State v. Azzone

Decision Date14 May 1965
Docket NumberNo. 38948,38948
PartiesSTATE of Minnesota, Respondent, v. John AZZONE, Appellant.
CourtMinnesota Supreme Court

Syllabus by the Court

I. In criminal prosecution for kidnapping there was no denial of due process of law where (1) newly discovered evidence which defendant claims to be conclusive of his innocence but which trial court rejected

as grounds for new trial consists of statement made by prosecuting attorney after defendant's conviction to the effect that in separate proceedings against an accomplice whose testimony was used to convict the defendant there was insufficient evidence to convict the accomplice of participation in the crime when he pleaded not guilty and refused to testify against himself; (2) review of the grounds asserted in support of a new trial is afforded by the appellate court even though the motion for a new trial was considered not timely by the district court; (3) the admission of evidence of other and separate crimes was not prejudicially erroneous under the circumstances of the case; and (4) the argument of the prosecuting attorney to the jury did not deprive defendant of his right to a fair trial.
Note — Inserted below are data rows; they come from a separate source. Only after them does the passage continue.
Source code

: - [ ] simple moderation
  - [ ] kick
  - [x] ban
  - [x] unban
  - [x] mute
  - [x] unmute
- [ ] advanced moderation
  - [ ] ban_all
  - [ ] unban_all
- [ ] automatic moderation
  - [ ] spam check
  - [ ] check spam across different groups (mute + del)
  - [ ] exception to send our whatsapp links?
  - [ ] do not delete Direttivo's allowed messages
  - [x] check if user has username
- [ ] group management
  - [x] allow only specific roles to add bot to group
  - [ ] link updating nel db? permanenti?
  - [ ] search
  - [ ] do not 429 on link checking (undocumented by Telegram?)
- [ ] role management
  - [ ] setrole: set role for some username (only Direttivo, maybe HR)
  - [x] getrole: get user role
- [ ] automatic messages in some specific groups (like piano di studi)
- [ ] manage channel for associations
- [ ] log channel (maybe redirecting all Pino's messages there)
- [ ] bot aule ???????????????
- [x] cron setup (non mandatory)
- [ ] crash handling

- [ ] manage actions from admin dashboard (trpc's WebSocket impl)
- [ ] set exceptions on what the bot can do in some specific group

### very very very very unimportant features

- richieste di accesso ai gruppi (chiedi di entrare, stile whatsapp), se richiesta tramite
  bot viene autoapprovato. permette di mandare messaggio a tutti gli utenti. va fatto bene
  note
II. Evidence reviewed and held to adequately corroborate the testimony of an accomplice as required by Minn.St. 634.04.

III. The 'corpus delicti' in a criminal case may be proved by the corroborated testimony of an accomplice.

IV. Complaint that a defendant sentenced for violation of state law while confined in Federal prison is entitled to have sentences run concurrently is premature where minimum term of state sentence has not been served in any event.

V. Prosecution was not barred by the statute of limitations.

VI. Defendant was not denied fair trial because of prejudicial publicity appearing in news media.

Robert W. Mattson, Atty. Gen., St. Paul, William B. Randall, County Atty., Phyllis Jones, Asst. County Atty., St. Paul, for respondent.

Joseph Robbie and Peter Lindberg, Minneapolis, for appellant.

SHERAN, Justice.

Appeal from an order of the district court denying defendant's motion for a new trial.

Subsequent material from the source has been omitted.